(Collected data)
^^^^^^^^

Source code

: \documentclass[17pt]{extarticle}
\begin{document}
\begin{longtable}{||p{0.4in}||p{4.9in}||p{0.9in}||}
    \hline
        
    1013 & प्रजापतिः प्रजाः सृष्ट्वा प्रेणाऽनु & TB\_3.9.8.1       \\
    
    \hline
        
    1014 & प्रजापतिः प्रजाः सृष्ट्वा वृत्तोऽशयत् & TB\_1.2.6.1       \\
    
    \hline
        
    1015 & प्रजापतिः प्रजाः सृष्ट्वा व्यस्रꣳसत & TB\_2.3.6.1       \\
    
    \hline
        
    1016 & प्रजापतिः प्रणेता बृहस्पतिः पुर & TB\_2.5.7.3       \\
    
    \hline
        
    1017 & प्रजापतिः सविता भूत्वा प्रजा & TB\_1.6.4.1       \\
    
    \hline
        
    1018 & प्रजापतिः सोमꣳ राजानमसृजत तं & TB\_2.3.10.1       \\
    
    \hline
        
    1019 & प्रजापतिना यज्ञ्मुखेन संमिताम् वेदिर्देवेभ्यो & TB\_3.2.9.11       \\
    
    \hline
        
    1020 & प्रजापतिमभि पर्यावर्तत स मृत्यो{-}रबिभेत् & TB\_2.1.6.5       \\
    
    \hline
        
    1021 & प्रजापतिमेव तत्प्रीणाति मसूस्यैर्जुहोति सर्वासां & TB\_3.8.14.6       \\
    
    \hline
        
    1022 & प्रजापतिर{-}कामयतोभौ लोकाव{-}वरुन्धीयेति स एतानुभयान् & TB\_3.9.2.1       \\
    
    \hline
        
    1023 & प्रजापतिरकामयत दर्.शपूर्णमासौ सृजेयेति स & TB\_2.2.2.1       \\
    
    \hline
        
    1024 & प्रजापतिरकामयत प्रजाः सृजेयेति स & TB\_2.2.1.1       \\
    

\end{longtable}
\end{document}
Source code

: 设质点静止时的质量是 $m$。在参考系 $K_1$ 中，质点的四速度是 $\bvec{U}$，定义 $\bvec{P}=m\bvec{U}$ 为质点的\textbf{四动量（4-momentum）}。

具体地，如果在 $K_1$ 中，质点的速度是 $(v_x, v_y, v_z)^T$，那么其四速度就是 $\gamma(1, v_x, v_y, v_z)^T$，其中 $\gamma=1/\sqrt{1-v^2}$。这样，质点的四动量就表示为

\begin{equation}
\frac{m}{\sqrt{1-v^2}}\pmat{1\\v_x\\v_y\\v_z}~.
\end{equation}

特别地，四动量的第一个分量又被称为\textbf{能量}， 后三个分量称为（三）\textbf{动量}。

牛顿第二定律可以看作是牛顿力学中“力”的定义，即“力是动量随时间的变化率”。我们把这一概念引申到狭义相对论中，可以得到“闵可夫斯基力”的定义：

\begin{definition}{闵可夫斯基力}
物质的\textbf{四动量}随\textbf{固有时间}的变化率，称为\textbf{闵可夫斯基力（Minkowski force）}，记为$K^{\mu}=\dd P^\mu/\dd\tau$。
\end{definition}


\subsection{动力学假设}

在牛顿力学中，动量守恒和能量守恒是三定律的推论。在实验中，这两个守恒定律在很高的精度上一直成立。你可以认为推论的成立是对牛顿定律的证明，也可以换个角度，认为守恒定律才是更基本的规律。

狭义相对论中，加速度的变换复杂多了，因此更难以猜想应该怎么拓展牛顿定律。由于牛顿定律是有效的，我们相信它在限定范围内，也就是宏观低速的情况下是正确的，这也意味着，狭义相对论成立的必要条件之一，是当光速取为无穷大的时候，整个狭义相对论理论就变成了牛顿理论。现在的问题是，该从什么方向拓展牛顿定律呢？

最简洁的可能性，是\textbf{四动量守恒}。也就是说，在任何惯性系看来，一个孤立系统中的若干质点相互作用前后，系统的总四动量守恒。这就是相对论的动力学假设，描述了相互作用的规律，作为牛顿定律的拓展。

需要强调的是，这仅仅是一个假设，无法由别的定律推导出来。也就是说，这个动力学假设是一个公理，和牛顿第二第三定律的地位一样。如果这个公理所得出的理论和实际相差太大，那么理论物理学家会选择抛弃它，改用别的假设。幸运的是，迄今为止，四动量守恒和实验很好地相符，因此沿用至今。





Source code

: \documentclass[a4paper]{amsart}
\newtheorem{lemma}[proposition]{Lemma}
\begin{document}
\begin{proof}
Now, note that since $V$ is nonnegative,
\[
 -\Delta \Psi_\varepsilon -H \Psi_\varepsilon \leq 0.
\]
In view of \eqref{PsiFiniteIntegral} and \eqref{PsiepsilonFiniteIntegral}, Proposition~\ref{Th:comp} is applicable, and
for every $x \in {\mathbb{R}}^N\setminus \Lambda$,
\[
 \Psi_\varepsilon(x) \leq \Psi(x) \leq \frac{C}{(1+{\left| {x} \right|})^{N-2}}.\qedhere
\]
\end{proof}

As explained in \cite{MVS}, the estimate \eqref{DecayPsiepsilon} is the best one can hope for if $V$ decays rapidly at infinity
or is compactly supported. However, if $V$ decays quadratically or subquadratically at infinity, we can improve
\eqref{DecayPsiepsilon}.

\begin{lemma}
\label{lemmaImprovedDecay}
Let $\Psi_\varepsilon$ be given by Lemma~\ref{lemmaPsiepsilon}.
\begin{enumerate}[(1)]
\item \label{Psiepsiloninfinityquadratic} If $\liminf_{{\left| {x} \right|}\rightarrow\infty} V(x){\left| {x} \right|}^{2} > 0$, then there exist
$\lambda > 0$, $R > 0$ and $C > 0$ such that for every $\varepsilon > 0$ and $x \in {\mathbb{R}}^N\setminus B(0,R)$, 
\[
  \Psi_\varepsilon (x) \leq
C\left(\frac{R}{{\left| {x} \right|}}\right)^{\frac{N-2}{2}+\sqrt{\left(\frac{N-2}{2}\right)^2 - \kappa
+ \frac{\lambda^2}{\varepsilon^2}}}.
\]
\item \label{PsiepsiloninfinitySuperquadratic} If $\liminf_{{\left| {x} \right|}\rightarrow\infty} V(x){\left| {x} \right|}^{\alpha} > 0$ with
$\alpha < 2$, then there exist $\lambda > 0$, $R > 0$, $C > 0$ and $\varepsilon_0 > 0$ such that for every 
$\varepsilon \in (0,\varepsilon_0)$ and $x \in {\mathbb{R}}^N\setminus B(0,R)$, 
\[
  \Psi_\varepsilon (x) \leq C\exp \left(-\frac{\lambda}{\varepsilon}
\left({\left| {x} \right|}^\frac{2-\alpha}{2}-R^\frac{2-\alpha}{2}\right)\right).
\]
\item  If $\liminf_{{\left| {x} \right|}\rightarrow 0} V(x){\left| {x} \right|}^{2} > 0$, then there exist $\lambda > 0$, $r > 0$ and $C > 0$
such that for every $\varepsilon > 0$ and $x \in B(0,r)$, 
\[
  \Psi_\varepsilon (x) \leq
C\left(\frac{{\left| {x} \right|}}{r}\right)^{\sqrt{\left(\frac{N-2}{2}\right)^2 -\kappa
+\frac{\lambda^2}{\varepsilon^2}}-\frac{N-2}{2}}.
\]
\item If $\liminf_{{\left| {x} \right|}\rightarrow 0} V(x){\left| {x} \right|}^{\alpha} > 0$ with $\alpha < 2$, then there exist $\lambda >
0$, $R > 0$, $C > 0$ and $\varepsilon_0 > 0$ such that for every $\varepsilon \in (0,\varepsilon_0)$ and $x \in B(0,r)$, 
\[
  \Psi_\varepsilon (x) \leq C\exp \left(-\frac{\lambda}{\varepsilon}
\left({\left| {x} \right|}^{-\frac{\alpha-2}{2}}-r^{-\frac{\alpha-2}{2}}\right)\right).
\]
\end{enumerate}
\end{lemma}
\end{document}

^^^^^^^^

Retype each entry exactly, missing none.

[TASK RESPONSE]:
Source code

: \documentclass[17pt]{extarticle}
\begin{document}
\begin{longtable}{||p{0.4in}||p{4.9in}||p{0.9in}||}
    \hline
        
    1013 & प्रजापतिः प्रजाः सृष्ट्वा प्रेणाऽनु & TB\_3.9.8.1       \\
    
    \hline
        
    1014 & प्रजापतिः प्रजाः सृष्ट्वा वृत्तोऽशयत् & TB\_1.2.6.1       \\
    
    \hline
        
    1015 & प्रजापतिः प्रजाः सृष्ट्वा व्यस्रꣳसत & TB\_2.3.6.1       \\
    
    \hline
        
    1016 & प्रजापतिः प्रणेता बृहस्पतिः पुर & TB\_2.5.7.3       \\
    
    \hline
        
    1017 & प्रजापतिः सविता भूत्वा प्रजा & TB\_1.6.4.1       \\
    
    \hline
        
    1018 & प्रजापतिः सोमꣳ राजानमसृजत तं & TB\_2.3.10.1       \\
    
    \hline
        
    1019 & प्रजापतिना यज्ञ्मुखेन संमिताम् वेदिर्देवेभ्यो & TB\_3.2.9.11       \\
    
    \hline
        
    1020 & प्रजापतिमभि पर्यावर्तत स मृत्यो{-}रबिभेत् & TB\_2.1.6.5       \\
    
    \hline
        
    1021 & प्रजापतिमेव तत्प्रीणाति मसूस्यैर्जुहोति सर्वासां & TB\_3.8.14.6       \\
    
    \hline
        
    1022 & प्रजापतिर{-}कामयतोभौ लोकाव{-}वरुन्धीयेति स एतानुभयान् & TB\_3.9.2.1       \\
    
    \hline
        
    1023 & प्रजापतिरकामयत दर्.शपूर्णमासौ सृजेयेति स & TB\_2.2.2.1       \\
    
    \hline
        
    1024 & प्रजापतिरकामयत प्रजाः सृजेयेति स & TB\_2.2.1.1       \\
    

\end{longtable}
\end{document}
Source code

: 设质点静止时的质量是 $m$。在参考系 $K_1$ 中，质点的四速度是 $\bvec{U}$，定义 $\bvec{P}=m\bvec{U}$ 为质点的\textbf{四动量（4-momentum）}。

具体地，如果在 $K_1$ 中，质点的速度是 $(v_x, v_y, v_z)^T$，那么其四速度就是 $\gamma(1, v_x, v_y, v_z)^T$，其中 $\gamma=1/\sqrt{1-v^2}$。这样，质点的四动量就表示为

\begin{equation}
\frac{m}{\sqrt{1-v^2}}\pmat{1\\v_x\\v_y\\v_z}~.
\end{equation}

特别地，四动量的第一个分量又被称为\textbf{能量}， 后三个分量称为（三）\textbf{动量}。

牛顿第二定律可以看作是牛顿力学中“力”的定义，即“力是动量随时间的变化率”。我们把这一概念引申到狭义相对论中，可以得到“闵可夫斯基力”的定义：

\begin{definition}{闵可夫斯基力}
物质的\textbf{四动量}随\textbf{固有时间}的变化率，称为\textbf{闵可夫斯基力（Minkowski force）}，记为$K^{\mu}=\dd P^\mu/\dd\tau$。
\end{definition}


\subsection{动力学假设}

在牛顿力学中，动量守恒和能量守恒是三定律的推论。在实验中，这两个守恒定律在很高的精度上一直成立。你可以认为推论的成立是对牛顿定律的证明，也可以换个角度，认为守恒定律才是更基本的规律。

狭义相对论中，加速度的变换复杂多了，因此更难以猜想应该怎么拓展牛顿定律。由于牛顿定律是有效的，我们相信它在限定范围内，也就是宏观低速的情况下是正确的，这也意味着，狭义相对论成立的必要条件之一，是当光速取为无穷大的时候，整个狭义相对论理论就变成了牛顿理论。现在的问题是，该从什么方向拓展牛顿定律呢？

最简洁的可能性，是\textbf{四动量守恒}。也就是说，在任何惯性系看来，一个孤立系统中的若干质点相互作用前后，系统的总四动量守恒。这就是相对论的动力学假设，描述了相互作用的规律，作为牛顿定律的拓展。

需要强调的是，这仅仅是一个假设，无法由别的定律推导出来。也就是说，这个动力学假设是一个公理，和牛顿第二第三定律的地位一样。如果这个公理所得出的理论和实际相差太大，那么理论物理学家会选择抛弃它，改用别的假设。幸运的是，迄今为止，四动量守恒和实验很好地相符，因此沿用至今。





Source code

: \documentclass[a4paper]{amsart}
\newtheorem{lemma}[proposition]{Lemma}
\begin{document}
\begin{proof}
Now, note that since $V$ is nonnegative,
\[
 -\Delta \Psi_\varepsilon -H \Psi_\varepsilon \leq 0.
\]
In view of \eqref{PsiFiniteIntegral} and \eqref{PsiepsilonFiniteIntegral}, Proposition~\ref{Th:comp} is applicable, and
for every $x \in {\mathbb{R}}^N\setminus \Lambda$,
\[
 \Psi_\varepsilon(x) \leq \Psi(x) \leq \frac{C}{(1+{\left| {x} \right|})^{N-2}}.\qedhere
\]
\end{proof}

As explained in \cite{MVS}, the estimate \eqref{DecayPsiepsilon} is the best one can hope for if $V$ decays rapidly at infinity
or is compactly supported. However, if $V$ decays quadratically or subquadratically at infinity, we can improve
\eqref{DecayPsiepsilon}.

\begin{lemma}
\label{lemmaImprovedDecay}
Let $\Psi_\varepsilon$ be given by Lemma~\ref{lemmaPsiepsilon}.
\begin{enumerate}[(1)]
\item \label{Psiepsiloninfinityquadratic} If $\liminf_{{\left| {x} \right|}\rightarrow\infty} V(x){\left| {x} \right|}^{2} > 0$, then there exist
$\lambda > 0$, $R > 0$ and $C > 0$ such that for every $\varepsilon > 0$ and $x \in {\mathbb{R}}^N\setminus B(0,R)$, 
\[
  \Psi_\varepsilon (x) \leq
C\left(\frac{R}{{\left| {x} \right|}}\right)^{\frac{N-2}{2}+\sqrt{\left(\frac{N-2}{2}\right)^2 - \kappa
+ \frac{\lambda^2}{\varepsilon^2}}}.
\]
\item \label{PsiepsiloninfinitySuperquadratic} If $\liminf_{{\left| {x} \right|}\rightarrow\infty} V(x){\left| {x} \right|}^{\alpha} > 0$ with
$\alpha < 2$, then there exist $\lambda > 0$, $R > 0$, $C > 0$ and $\varepsilon_0 > 0$ such that for every 
$\varepsilon \in (0,\varepsilon_0)$ and $x \in {\mathbb{R}}^N\setminus B(0,R)$, 
\[
  \Psi_\varepsilon (x) \leq C\exp \left(-\frac{\lambda}{\varepsilon}
\left({\left| {x} \right|}^\frac{2-\alpha}{2}-R^\frac{2-\alpha}{2}\right)\right).
\]
\item  If $\liminf_{{\left| {x} \right|}\rightarrow 0} V(x){\left| {x} \right|}^{2} > 0$, then there exist $\lambda > 0$, $r > 0$ and $C > 0$
such that for every $\varepsilon > 0$ and $x \in B(0,r)$, 
\[
  \Psi_\varepsilon (x) \leq
C\left(\frac{{\left| {x} \right|}}{r}\right)^{\sqrt{\left(\frac{N-2}{2}\right)^2 -\kappa
+\frac{\lambda^2}{\varepsilon^2}}-\frac{N-2}{2}}.
\]
\item If $\liminf_{{\left| {x} \right|}\rightarrow 0} V(x){\left| {x} \right|}^{\alpha} > 0$ with $\alpha < 2$, then there exist $\lambda >
0$, $R > 0$, $C > 0$ and $\varepsilon_0 > 0$ such that for every $\varepsilon \in (0,\varepsilon_0)$ and $x \in B(0,r)$, 
\[
  \Psi_\varepsilon (x) \leq C\exp \left(-\frac{\lambda}{\varepsilon}
\left({\left| {x} \right|}^{-\frac{\alpha-2}{2}}-r^{-\frac{\alpha-2}{2}}\right)\right).
\]
\end{enumerate}
\end{lemma}
\end{document}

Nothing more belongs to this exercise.